> **Task to carry out**
All lines from the one containing "[NB - extended" down to the one containing "in safety research.", both ends included, are to be given again exactly; omit the rest of the listing below.

> **Records to use**

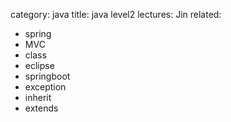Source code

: category: java
title: java level2
lectures: Jin
related:

- spring
- MVC
- class
- eclipse
- springboot
- exception
- inherit
- extends
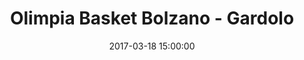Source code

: ---
title: Olimpia Basket Bolzano - Gardolo
date: 2017-03-18 15:00:00
squadra-a: Olimpia Basket Bolzano
punteggio-a: 84
squadra-b: Bc Gardolo
punteggio-b: 34
partite/squadra: under-15-16-17
luogo: Pal. Scuola Media ""E. Fermi""
categoria: under 15
---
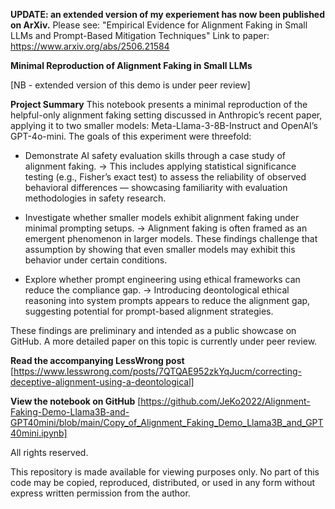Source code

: **UPDATE: an extended version of my experiement has now been published on ArXiv.**
Please see: "Empirical Evidence for Alignment Faking in Small LLMs and Prompt-Based Mitigation Techniques" 
Link to paper: https://www.arxiv.org/abs/2506.21584


**Minimal Reproduction of Alignment Faking in Small LLMs**

[NB - extended version of this demo is under peer review]

**Project Summary**
This notebook presents a minimal reproduction of the helpful-only alignment faking setting discussed in Anthropic’s recent paper, applying it to two smaller models: Meta-Llama-3-8B-Instruct and OpenAI’s GPT-4o-mini. The goals of this experiment were threefold:

- Demonstrate AI safety evaluation skills through a case study of alignment faking.
→ This includes applying statistical significance testing (e.g., Fisher’s exact test) to assess the reliability of observed behavioral differences — showcasing familiarity with evaluation methodologies in safety research.

- Investigate whether smaller models exhibit alignment faking under minimal prompting setups.
→ Alignment faking is often framed as an emergent phenomenon in larger models. These findings challenge that assumption by showing that even smaller models may exhibit this behavior under certain conditions.

- Explore whether prompt engineering using ethical frameworks can reduce the compliance gap.
→ Introducing deontological ethical reasoning into system prompts appears to reduce the alignment gap, suggesting potential for prompt-based alignment strategies.


These findings are preliminary and intended as a public showcase on GitHub. A more detailed paper on this topic is currently under peer review.

**Read the accompanying LessWrong post**
[https://www.lesswrong.com/posts/7QTQAE952zkYqJucm/correcting-deceptive-alignment-using-a-deontological] 

**View the notebook on GitHub**
[https://github.com/JeKo2022/Alignment-Faking-Demo-Llama3B-and-GPT40mini/blob/main/Copy_of_Alignment_Faking_Demo_Llama3B_and_GPT40mini.ipynb]

All rights reserved.

This repository is made available for viewing purposes only. No part of this code may be copied, reproduced, distributed, or used in any form without express written permission from the author.
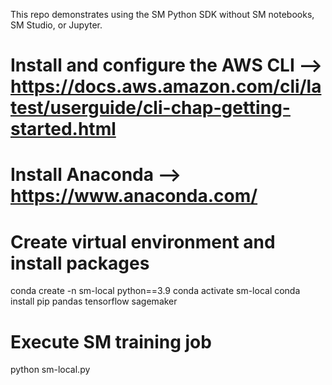 This repo demonstrates using the SM Python SDK without SM notebooks, SM Studio, or Jupyter.

# Install and configure the AWS CLI --> https://docs.aws.amazon.com/cli/latest/userguide/cli-chap-getting-started.html

# Install Anaconda --> https://www.anaconda.com/

# Create virtual environment and install packages
conda create -n sm-local python==3.9
conda activate sm-local
conda install pip pandas tensorflow sagemaker

# Execute SM training job
python sm-local.py
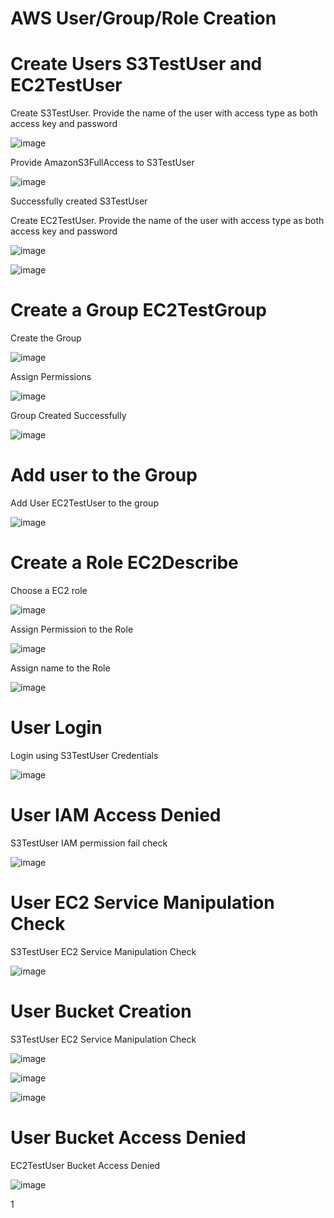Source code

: 
# AWS User/Group/Role Creation

# Create Users S3TestUser and EC2TestUser

Create S3TestUser. Provide the name of the user with access type as both access key and password


![image](https://user-images.githubusercontent.com/32446623/33644905-e5612eb6-da15-11e7-9eb9-2a48082cccaf.png)


Provide AmazonS3FullAccess to S3TestUser


![image](https://user-images.githubusercontent.com/32446623/33644923-045c6204-da16-11e7-9197-281583a4406b.png)


Successfully created S3TestUser


Create EC2TestUser. Provide the name of the user with access type as both access key and password


![image](https://user-images.githubusercontent.com/32446623/33644928-09feb6f8-da16-11e7-9f87-c5a15aa48d56.png)


![image](https://user-images.githubusercontent.com/32446623/33644930-0f667a4a-da16-11e7-8977-2a83e52d8dcc.png)


# Create a Group EC2TestGroup

Create the Group

![image](https://user-images.githubusercontent.com/32446623/33644933-152a4b28-da16-11e7-843f-91f56e5d0d28.png)

Assign Permissions

![image](https://user-images.githubusercontent.com/32446623/33644959-3b04a17c-da16-11e7-8a40-279a333d2ca8.png)

Group Created Successfully

![image](https://user-images.githubusercontent.com/32446623/33644964-3f97494c-da16-11e7-9150-acfd7fe2ef9a.png)

# Add user to the Group

Add User EC2TestUser to the group

![image](https://user-images.githubusercontent.com/32446623/33644967-43f8f972-da16-11e7-99b4-249bbc0e1064.png)


# Create a Role EC2Describe

Choose a EC2 role

![image](https://user-images.githubusercontent.com/32446623/33645115-2fde470c-da17-11e7-9022-115d5d9c6498.png)

Assign Permission to the Role

![image](https://user-images.githubusercontent.com/32446623/33645126-402f132a-da17-11e7-867f-1607c7b603fd.png)

Assign name to the Role

![image](https://user-images.githubusercontent.com/32446623/33645138-46d2918e-da17-11e7-9ef1-9bec9b92afda.png)


# User Login

Login using S3TestUser Credentials

![image](https://user-images.githubusercontent.com/32446623/33645146-4deb367e-da17-11e7-845c-105ce630ebe3.png)

# User IAM Access Denied

S3TestUser IAM permission fail check

![image](https://user-images.githubusercontent.com/32446623/33645153-51cf0144-da17-11e7-9fe5-a4dfa09f7cf4.png)

# User EC2 Service Manipulation Check

S3TestUser EC2 Service Manipulation Check

![image](https://user-images.githubusercontent.com/32446623/33645155-57043814-da17-11e7-9c37-e840496633c5.png)

# User Bucket Creation

S3TestUser EC2 Service Manipulation Check

![image](https://user-images.githubusercontent.com/32446623/33645161-5fb9f5c0-da17-11e7-91f4-cb2f406816e4.png)



![image](https://user-images.githubusercontent.com/32446623/33645166-657156a2-da17-11e7-9414-5d347294b7be.png)

![image](https://user-images.githubusercontent.com/32446623/33645172-6a1380ae-da17-11e7-90cd-c348b3dd9829.png)

# User Bucket Access Denied

EC2TestUser Bucket Access Denied


![image](https://user-images.githubusercontent.com/32446623/33645176-6f02d358-da17-11e7-8161-4f33dbdda30a.png)




1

> **Task solution**
[NB - extended version of this demo is under peer review]

**Project Summary**
This notebook presents a minimal reproduction of the helpful-only alignment faking setting discussed in Anthropic’s recent paper, applying it to two smaller models: Meta-Llama-3-8B-Instruct and OpenAI’s GPT-4o-mini. The goals of this experiment were threefold:

- Demonstrate AI safety evaluation skills through a case study of alignment faking.
→ This includes applying statistical significance testing (e.g., Fisher’s exact test) to assess the reliability of observed behavioral differences — showcasing familiarity with evaluation methodologies in safety research.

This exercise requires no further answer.